▸ Task input:
= = = =
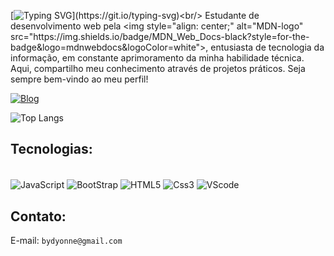 [![Typing SVG](https://readme-typing-svg.demolab.com/?size=29&color=F0F8FF&lines=Seja+sempre+bem-vindo!.;Obrigado+pela+presença!.;)](https://git.io/typing-svg)<br/>
Estudante de desenvolvimento web pela <img style="align: center;" alt="MDN-logo" src="https://img.shields.io/badge/MDN_Web_Docs-black?style=for-the-badge&logo=mdnwebdocs&logoColor=white">, entusiasta de tecnologia da informação, em constante aprimoramento da minha habilidade técnica. Aqui, compartilho meu conhecimento através de projetos práticos.
Seja sempre bem-vindo ao meu perfil!

[![Blog](https://img.shields.io/badge/LinkedIn-0077B5?style=for-the-badge&logo=linkedin&logoColor=white)](https://www.linkedin.com/in/dyonne-cunha)

![Top Langs](https://github-readme-stats.vercel.app/api/top-langs/?username=dyonneEberty&layout=compact)

## Tecnologias:

<div style="display: inline_block"><br/>
    <img align="center" alt="JavaScript" src="https://img.shields.io/badge/JavaScript-323330?style=for-the-badge&logo=javascript&logoColor=F7DF1E">
    <img align="center" alt="BootStrap" src="https://img.shields.io/badge/Bootstrap-563D7C?style=for-the-badge&logo=bootstrap&logoColor=white">
    <img align="center" alt="HTML5" src="https://img.shields.io/badge/HTML5-E34F26?style=for-the-badge&logo=html5&logoColor=white">
    <img align="center" alt="Css3" src="https://img.shields.io/badge/CSS3-1572B6?style=for-the-badge&logo=css3&logoColor=white">
    <img align="center" alt="VScode" src="https://img.shields.io/badge/Visual_Studio_Code-0078D4?style=for-the-badge&logo=visual%20studio%20code&logoColor=white">
</div>

## Contato:

 E-mail: `bydyonne@gmail.com`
= = = =
Write out the records above exactly. Pictures do not belong in the copy.

 [![Typing SVG](https://readme-typing-svg.demolab.com/?size=29&color=F0F8FF&lines=Seja+sempre+bem-vindo!.;Obrigado+pela+presença!.;)](https://git.io/typing-svg)<br/>
Estudante de desenvolvimento web pela <img style="align: center;" alt="MDN-logo" src="https://img.shields.io/badge/MDN_Web_Docs-black?style=for-the-badge&logo=mdnwebdocs&logoColor=white">, entusiasta de tecnologia da informação, em constante aprimoramento da minha habilidade técnica. Aqui, compartilho meu conhecimento através de projetos práticos.
Seja sempre bem-vindo ao meu perfil!

[![Blog](https://img.shields.io/badge/LinkedIn-0077B5?style=for-the-badge&logo=linkedin&logoColor=white)](https://www.linkedin.com/in/dyonne-cunha)

![Top Langs](https://github-readme-stats.vercel.app/api/top-langs/?username=dyonneEberty&layout=compact)

## Tecnologias:

<div style="display: inline_block"><br/>
    <img align="center" alt="JavaScript" src="https://img.shields.io/badge/JavaScript-323330?style=for-the-badge&logo=javascript&logoColor=F7DF1E">
    <img align="center" alt="BootStrap" src="https://img.shields.io/badge/Bootstrap-563D7C?style=for-the-badge&logo=bootstrap&logoColor=white">
    <img align="center" alt="HTML5" src="https://img.shields.io/badge/HTML5-E34F26?style=for-the-badge&logo=html5&logoColor=white">
    <img align="center" alt="Css3" src="https://img.shields.io/badge/CSS3-1572B6?style=for-the-badge&logo=css3&logoColor=white">
    <img align="center" alt="VScode" src="https://img.shields.io/badge/Visual_Studio_Code-0078D4?style=for-the-badge&logo=visual%20studio%20code&logoColor=white">
</div>

## Contato:

 E-mail: `bydyonne@gmail.com`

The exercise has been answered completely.